Beginning with the line below that contains "In the forward" and ending with the line that contains "node interval, where", copy every line exactly. Copy nothing else.

[Document images with source code]
+---+

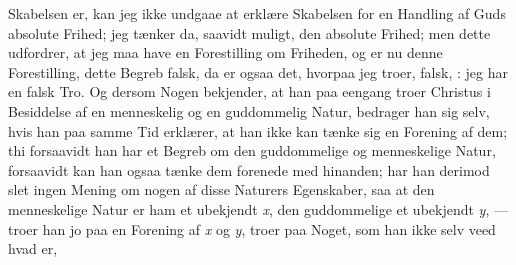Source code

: \documentclass[12pt]{book}
\newcommand{\dsi}{\reflectbox{c}:}
\newcommand{\opage}[1]{\marginnote{\footnotesize\textit{[#1]}}}
\begin{document}
\opage{114} \setcounter{footnote}{0}%
Skabelsen er, kan jeg ikke undgaae at erklære Skabelsen for en Handling af
Guds absolute Frihed; jeg tænker da, saavidt muligt, den absolute Frihed; men
dette udfordrer, at jeg maa have en Forestilling om Friheden, og er nu denne
Forestilling, dette Begreb falsk, da er ogsaa det, hvorpaa jeg troer, falsk,
\dsi{} jeg har en falsk Tro. Og dersom Nogen bekjender, at han paa eengang
troer Christus i Besiddelse af en menneskelig og en guddommelig Natur,
bedrager han sig selv, hvis han paa samme Tid erklærer, at han ikke kan tænke
sig en Forening af dem; thi forsaavidt han har et Begreb om den guddommelige
og menneskelige Natur, forsaavidt kan han ogsaa tænke dem forenede med
hinanden; har han derimod slet ingen Mening om nogen af disse Naturers
Egenskaber, saa at den menneskelige Natur er ham et ubekjendt \textit{x}, den
guddommelige et ubekjendt \textit{y}, --- troer han jo paa en Forening af
\textit{x} og \textit{y}, troer paa Noget, som han ikke selv veed hvad er,
\end{document}
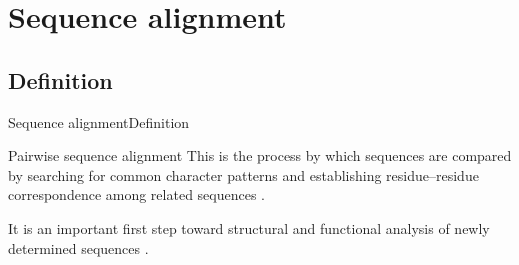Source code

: \documentclass[10pt]{beamer}
\newcommand{\1}{
	\setbeamertemplate{background}{
		\texttt{[image: img/1]}
		\tikz[overlay] \fill[fill opacity=0.75,fill=white] (0,0) rectangle (-\paperwidth,\paperheight);
	}
}
\begin{document}
\section{Sequence alignment}

\subsection{Definition}

\begin{frame}{Sequence alignment}{Definition}

\begin{block}{Pairwise sequence alignment}
\centering
This is the process by which
sequences are compared by searching for common character patterns and establishing residue–residue correspondence among related sequences \cite{xiong2006essential}.
\end{block}

\begin{block}{}
\centering
 It is an important
first step toward structural and functional analysis of newly determined sequences \cite{xiong2006essential}.
\end{block}

\end{frame}
\end{document}
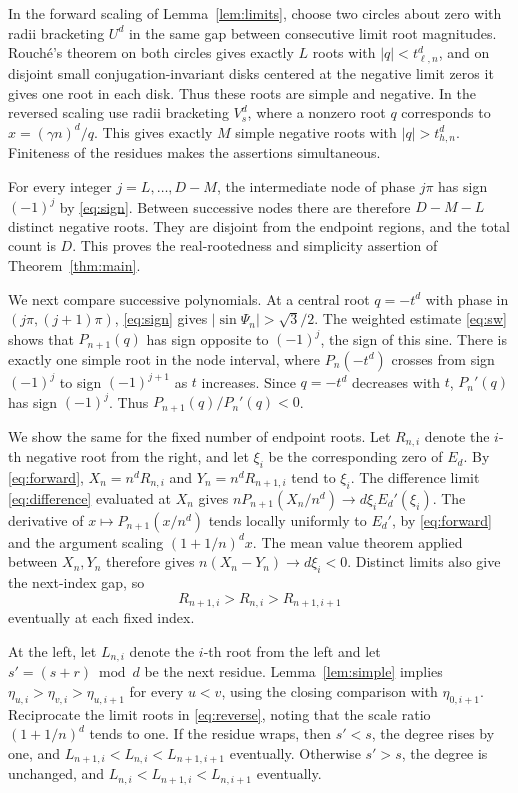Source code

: \documentclass[11pt]{article}
\begin{document}
In the forward scaling of Lemma~\ref{lem:limits}, choose
two circles about zero with radii bracketing \(U^d\) in
the same gap between consecutive limit root magnitudes.
Rouch\'e's theorem on both circles gives exactly \(L\)
roots with \(|q|<t_{\ell,n}^d\), and on disjoint small
conjugation-invariant disks centered at the negative limit
zeros it gives one root in each disk. Thus these roots are
simple and negative. In the reversed scaling use radii
bracketing \(V_s^d\), where a nonzero root \(q\) corresponds
to \(x=(\gamma n)^d/q\). This gives exactly \(M\) simple
negative roots with \(|q|>t_{h,n}^d\).
Finiteness of the residues makes the assertions simultaneous.

For every integer \(j=L,\ldots,D-M\), the intermediate
node of phase \(j\pi\) has sign \((-1)^j\) by \eqref{eq:sign}.
Between successive nodes there are therefore \(D-M-L\)
distinct negative roots. They are disjoint from the endpoint
regions, and the total count is \(D\). This proves the
real-rootedness and simplicity assertion of
Theorem~\ref{thm:main}.

We next compare successive polynomials. At a central
root \(q=-t^d\) with phase in \((j\pi,(j+1)\pi)\),
\eqref{eq:sign} gives \(|\sin\Psi_n|>\sqrt3/2\).
The weighted estimate \eqref{eq:sw} shows that
\(P_{n+1}(q)\) has sign opposite to \((-1)^j\), the sign
of this sine. There is exactly one simple root in the
node interval, where \(P_n(-t^d)\) crosses from sign
\((-1)^j\) to sign \((-1)^{j+1}\) as \(t\) increases.
Since \(q=-t^d\) decreases with \(t\), \(P_n'(q)\)
has sign \((-1)^j\). Thus \(P_{n+1}(q)/P_n'(q)<0\).

We show the same for the fixed number of endpoint roots.
Let \(R_{n,i}\) denote the \(i\)-th negative root from the
right, and let \(\xi_i\) be the corresponding zero of \(E_d\).
By \eqref{eq:forward}, \(X_n=n^dR_{n,i}\) and
\(Y_n=n^dR_{n+1,i}\) tend to \(\xi_i\).
The difference limit \eqref{eq:difference} evaluated at
\(X_n\) gives
\(nP_{n+1}(X_n/n^d)\to d\xi_i E_d'(\xi_i)\).
The derivative of \(x\mapsto P_{n+1}(x/n^d)\) tends
locally uniformly to \(E_d'\), by \eqref{eq:forward}
and the argument scaling \((1+1/n)^d x\).
The mean value theorem applied between \(X_n,Y_n\)
therefore gives \(n(X_n-Y_n)\to d\xi_i<0\).
Distinct limits also give the next-index gap, so
\[
R_{n+1,i}>R_{n,i}>R_{n+1,i+1}
\]
eventually at each fixed index.

At the left, let \(L_{n,i}\) denote the \(i\)-th root
from the left and let \(s'=(s+r)\bmod d\) be the next
residue. Lemma~\ref{lem:simple} implies
\(\eta_{u,i}>\eta_{v,i}>\eta_{u,i+1}\) for every \(u<v\),
using the closing comparison with \(\eta_{0,i+1}\).
Reciprocate the limit roots in \eqref{eq:reverse},
noting that the scale ratio \((1+1/n)^d\) tends to one.
If the residue wraps, then \(s'<s\), the degree rises by
one, and \(L_{n+1,i}<L_{n,i}<L_{n+1,i+1}\) eventually.
Otherwise \(s'>s\), the degree is unchanged, and
\(L_{n,i}<L_{n+1,i}<L_{n,i+1}\) eventually.
\end{document}
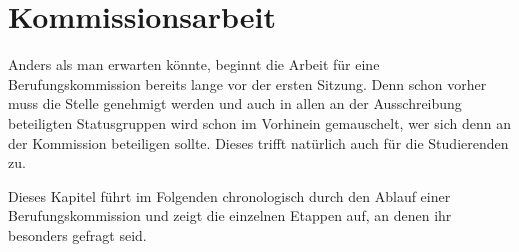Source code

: \chapter{Kommissionsarbeit}\thispagestyle{fancy}
Anders als man erwarten könnte, beginnt die Arbeit für eine Berufungskommission bereits lange vor der ersten Sitzung. Denn schon vorher muss die Stelle genehmigt werden und auch in allen an der Ausschreibung beteiligten Statusgruppen wird schon im Vorhinein gemauschelt, wer sich denn an der Kommission beteiligen sollte. Dieses trifft natürlich auch für die Studierenden zu.

Dieses Kapitel führt im Folgenden chronologisch durch den Ablauf einer Berufungskommission und zeigt die einzelnen Etappen auf, an denen ihr besonders gefragt seid.










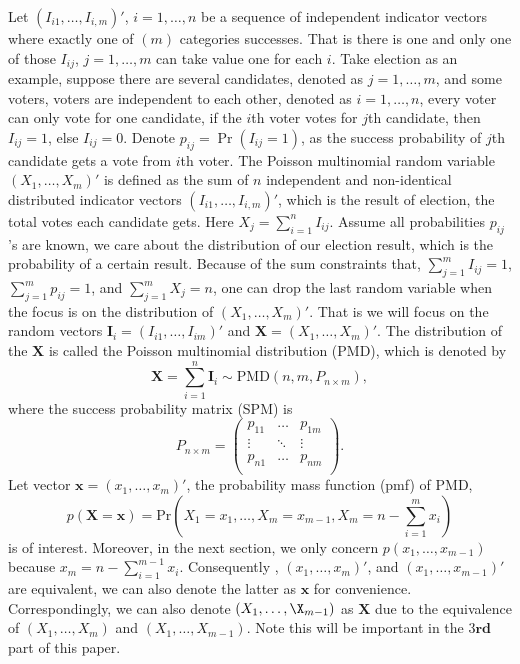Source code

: \documentclass[12pt]{article}
\newcommand{\PMD}{\textrm{PMD}}
\begin{document}
Let $(I_{i1}, \ldots, I_{i,m})'$, $i = 1,\dots,n$ be a sequence of independent indicator vectors where exactly one of $(m)$ categories successes. That is there is one and only one of those $I_{ij}$, $j=1,\ldots, m$ can take value one for each $i$. Take election as an example, suppose there are several candidates, denoted as $j = 1,\dots,m$, and some voters, voters are independent to each other, denoted as $i = 1,\dots,n$, every voter can only vote for one candidate, if the $i$th voter votes for $j$th candidate, then $I_{ij} = 1$, else $I_{ij} = 0$.  Denote $p_{ij} = \Pr(I_{ij} = 1)$, as the success probability of $j$th candidate gets a vote from $i$th voter. The Poisson multinomial random variable $(X_1, \dots, X_m)' $ is defined as the sum of $n$ independent and non-identical distributed indicator vectors $(I_{i1}, \ldots, I_{i,m})'$, which is the result of election, the total votes each candidate gets. Here $X_j=\sum_{i=1}^{n}I_{ij}$. Assume all probabilities $p_{ij}$'s are known, we care about the distribution of our election result, which is the probability of a certain result. Because of the sum constraints that, $\sum_{j=1}^{m} I_{ij}= 1$, $\sum_{j=1}^{m} p_{ij}= 1$, and $\sum_{j=1}^{m} X_{j}= n$, one can drop the last random variable when the focus is on the distribution of $(X_1, \ldots, X_m)'$. That is we will focus on the random vectors $\boldsymbol{I}_i=(I_{i1}, \ldots, I_{im})'$ and $\boldsymbol{X}=(X_1, \ldots, X_m)'$. The distribution of the $\boldsymbol{X}$ is called the Poisson multinomial distribution (PMD), which is denoted by
$$\boldsymbol{X}  = \sum_{i = 1}^n \boldsymbol{I}_i \sim \PMD(n,m,P_{n\times m}),$$
where the success probability matrix (SPM) is
\begin{equation*}
P_{n \times m} = \begin{pmatrix}
p_{11} &  \dots & p_{1m} \\
\vdots & \ddots & \vdots \\
p_{n1} &  \dots & p_{nm} \\
\end{pmatrix}.
\end{equation*}
Let vector $\boldsymbol{x} = (x_1,\dots,x_m)'$, the probability mass function (pmf) of PMD,
$$p(\boldsymbol{X}=\boldsymbol{x}) = \text{Pr} \left( X_1 = x_1, \dots, X_m = x_{m-1}, X_{m} = n-\sum_{i=1}^{m}x_i \right)$$
is of interest. Moreover, in the next section, we only concern $p(x_1, \dots, x_{m-1})$ because $x_{m} = n-\sum_{i=1}^{m-1}x_i $. Consequently , $(x_{1},\dots,x_m)'$, and $(x_{1},\dots,x_{m-1})'$ are equivalent, we can also denote the latter as $\boldsymbol{x}$ for convenience. Correspondingly, we can also denote $(X_1,\dots,\X_{m-1})$ as $\boldsymbol{X}$ due to the equivalence of  $(X_1,\dots,X_m)$ and $(X_1,\dots,X_{m-1})$. Note this will be  important in the 3$\textbf{rd}$ part of this paper.\\
\end{document}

+---+

*Task response*:
In the forward scaling of Lemma~\ref{lem:limits}, choose
two circles about zero with radii bracketing \(U^d\) in
the same gap between consecutive limit root magnitudes.
Rouch\'e's theorem on both circles gives exactly \(L\)
roots with \(|q|<t_{\ell,n}^d\), and on disjoint small
conjugation-invariant disks centered at the negative limit
zeros it gives one root in each disk. Thus these roots are
simple and negative. In the reversed scaling use radii
bracketing \(V_s^d\), where a nonzero root \(q\) corresponds
to \(x=(\gamma n)^d/q\). This gives exactly \(M\) simple
negative roots with \(|q|>t_{h,n}^d\).
Finiteness of the residues makes the assertions simultaneous.

For every integer \(j=L,\ldots,D-M\), the intermediate
node of phase \(j\pi\) has sign \((-1)^j\) by \eqref{eq:sign}.
Between successive nodes there are therefore \(D-M-L\)
distinct negative roots. They are disjoint from the endpoint
regions, and the total count is \(D\). This proves the
real-rootedness and simplicity assertion of
Theorem~\ref{thm:main}.

We next compare successive polynomials. At a central
root \(q=-t^d\) with phase in \((j\pi,(j+1)\pi)\),
\eqref{eq:sign} gives \(|\sin\Psi_n|>\sqrt3/2\).
The weighted estimate \eqref{eq:sw} shows that
\(P_{n+1}(q)\) has sign opposite to \((-1)^j\), the sign
of this sine. There is exactly one simple root in the
node interval, where \(P_n(-t^d)\) crosses from sign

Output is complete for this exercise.